"Modelka" - pytania do Katarzyny S. (ocena 5/10)
Ciekawostką tego filmu jest to, że reżyser Mads Matthiensen po uzyskaniu nagrody na polskim festiwalu za dużo lepszy od „Modelki” – film „Misiaczek”, spożytkował te środki na właśnie przedmiotową produkcję. Podobno taka jest właśnie przyczyna, że w paryskim świecie "Modelki" pojawiają się polskie akcenty. Problem w tym, że Polka (Charlotte Tomaszewska)
– sublokatorka głównej bohaterki - jest postacią nad wyraz sztywną, i - jak się okaże w pewnym momencie – wyjątkowo fałszywą. I tak oto "przysłużył się" Polsce za docenienie jego poprzedniego filmu w naszym kraju.

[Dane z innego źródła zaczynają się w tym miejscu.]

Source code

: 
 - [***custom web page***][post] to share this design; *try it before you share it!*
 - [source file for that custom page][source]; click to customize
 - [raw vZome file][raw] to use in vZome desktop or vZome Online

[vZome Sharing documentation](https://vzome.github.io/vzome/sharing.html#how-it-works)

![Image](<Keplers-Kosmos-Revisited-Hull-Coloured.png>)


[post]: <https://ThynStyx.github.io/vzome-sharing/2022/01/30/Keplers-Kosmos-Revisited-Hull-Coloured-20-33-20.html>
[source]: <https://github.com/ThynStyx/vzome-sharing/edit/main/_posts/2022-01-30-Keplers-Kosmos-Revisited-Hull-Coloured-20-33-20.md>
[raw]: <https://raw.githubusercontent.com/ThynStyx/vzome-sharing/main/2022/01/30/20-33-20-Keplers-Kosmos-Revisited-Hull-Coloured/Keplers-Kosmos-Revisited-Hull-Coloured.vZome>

Emma grana przez Marię Palm jest młodą, chudą nastolatką zamieszkującą prowincjonalne miasto francuskie. W szkole ją wytykają, bo jest szczupła, kończyny ma jak patyczki, a piersi małe. Ma chłopaka, ale jakiejś wielkiej miłości w tym związku nie widać, przynajmniej ze strony Emmy. Dziewczyna marzy natomiast o wyrwaniu się z grajdołka i karierze w Paryżu.

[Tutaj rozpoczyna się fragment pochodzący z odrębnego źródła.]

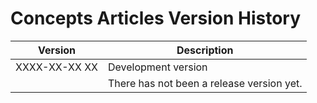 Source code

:﻿Concepts Articles Version History
=================================

| Version       | Description                               |
|---------------|-------------------------------------------|
| XXXX-XX-XX XX | Development version                       |
|               | There has not been a release version yet. |

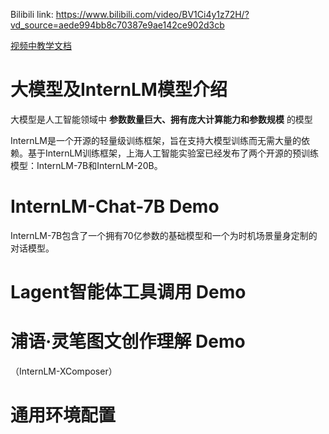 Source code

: Bilibili link: https://www.bilibili.com/video/BV1Ci4y1z72H/?vd_source=aede994bb8c70387e9ae142ce902d3cb

[视频中教学文档](/tutorial-main/helloworld/hello_world.md)



# 大模型及InternLM模型介绍

大模型是人工智能领域中 **参数数量巨大、拥有庞大计算能力和参数规模** 的模型

InternLM是一个开源的轻量级训练框架，旨在支持大模型训练而无需大量的依赖。基于InternLM训练框架，上海人工智能实验室已经发布了两个开源的预训练模型：InternLM-7B和InternLM-20B。

# InternLM-Chat-7B Demo

InternLM-7B包含了一个拥有70亿参数的基础模型和一个为时机场景量身定制的对话模型。



# Lagent智能体工具调用 Demo



# 浦语·灵笔图文创作理解 Demo

（InternLM-XComposer）



# 通用环境配置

I do pewnego momentu jej się to udaje. Jedzie do stolicy, dostaje pokój ze wspomnianą Polką, wchodzi do łóżka temu co trzeba, a jej „wieszakowa” uroda zostaje doceniona w wielkim świecie. Trochę niewiarygodne jest jak szybko udaje jej się opanować wszystkie niuanse tej pracy (a chyba nie jest to takie łatwe? – pierwsze pytanie do Kasi S.).

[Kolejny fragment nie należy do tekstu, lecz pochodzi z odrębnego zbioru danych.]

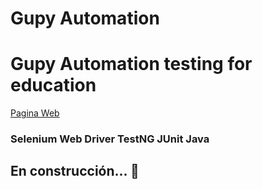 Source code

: # Gupy Automation

# Gupy Automation testing for education

[Pagina Web](https://www.gupy.io/)

### Selenium Web Driver TestNG JUnit Java

## En construcción...  🔨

Cały ten film jest w zasadzie oparty na wątłych ramionach Marii Palm,
która …. niestety kładzie go po całości. Snuje się po ekranie ze smętną miną. Nie widać w niej ani ambicji zostania gwiazdą, ani dziewczyny zakochanej, ani zdeterminowanej. A scenariusz daje jej takie możliwości. Co prawda powoli się rozkręca (scenariusz, a nie aktorka), ale z czasem wchodzimy w półświatek mody, gdzie ważne jest z kim i kiedy się przespać, a mniej ważne jakie robi się miny podczas sesji. Przy następnym spotkaniu - drugie pytanie - z naszą uroczą koleżanką z Łodzi – zaczerpniemy języka, czy w Polsce jest podobnie.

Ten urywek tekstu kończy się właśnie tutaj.